Materials provided:

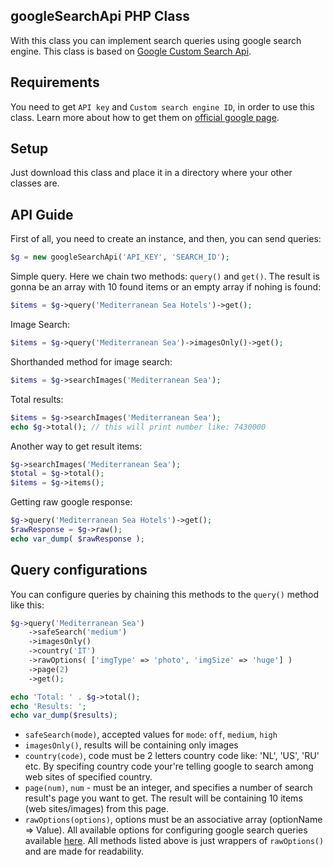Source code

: ## googleSearchApi PHP Class

With this class you can implement search queries using google search engine. This class is based on [Google Custom Search Api](https://developers.google.com/custom-search/).

## Requirements

You need to get `API key` and `Custom search engine ID`, in order to use this class. Learn more about how to get them on [official google page](https://developers.google.com/custom-search/).

## Setup

Just download this class and place it in a directory where your other classes are.

## API Guide

First of all, you need to create an instance, and then, you can send queries:
```php
$g = new googleSearchApi('API_KEY', 'SEARCH_ID');
```

Simple query. Here we chain two methods: `query()` and `get()`. The result is gonna be an array with 10 found items or an empty array if nohing is found:
```php
$items = $g->query('Mediterranean Sea Hotels')->get();
```

Image Search:
```php
$items = $g->query('Mediterranean Sea')->imagesOnly()->get();
```

Shorthanded method for image search:
```php
$items = $g->searchImages('Mediterranean Sea');
```

Total results:
```php
$items = $g->searchImages('Mediterranean Sea');
echo $g->total(); // this will print number like: 7430000
```

Another way to get result items:
```php
$g->searchImages('Mediterranean Sea');
$total = $g->total();
$items = $g->items();
```

Getting raw google response:
```php
$g->query('Mediterranean Sea Hotels')->get();
$rawResponse = $g->raw();
echo var_dump( $rawResponse );
```

## Query configurations

You can configure queries by chaining this methods to the `query()` method like this:

```php
$g->query('Mediterranean Sea')
    ->safeSearch('medium')
    ->imagesOnly()
    ->country('IT')
    ->rawOptions( ['imgType' => 'photo', 'imgSize' => 'huge'] )
    ->page(2)
    ->get();

echo 'Total: ' . $g->total();
echo 'Results: ';
echo var_dump($results);
```

- `safeSearch(mode)`, accepted values for `mode`: `off`, `medium`, `high`
- `imagesOnly()`, results will be containing only images
- `country(code)`, code must be 2 letters country code like: 'NL', 'US', 'RU' etc. By specifing country code your're telling google to search among web sites of specified country.
- `page(num)`, `num` - must be an integer, and specifies a number of search result's page you want to get. The result will be containing 10 items (web sites/images) from this page.
- `rawOptions(options)`, options must be an associative array (optionName => Value). All available options for configuring google search queries available [here](https://developers.google.com/custom-search/json-api/v1/reference/cse/list). All methods listed above is just wrappers of `rawOptions()` and are made for readability.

Problem to solve: Once the lines above that include "will" are counted, report the number and nothing else.

Answer to this exercise: 3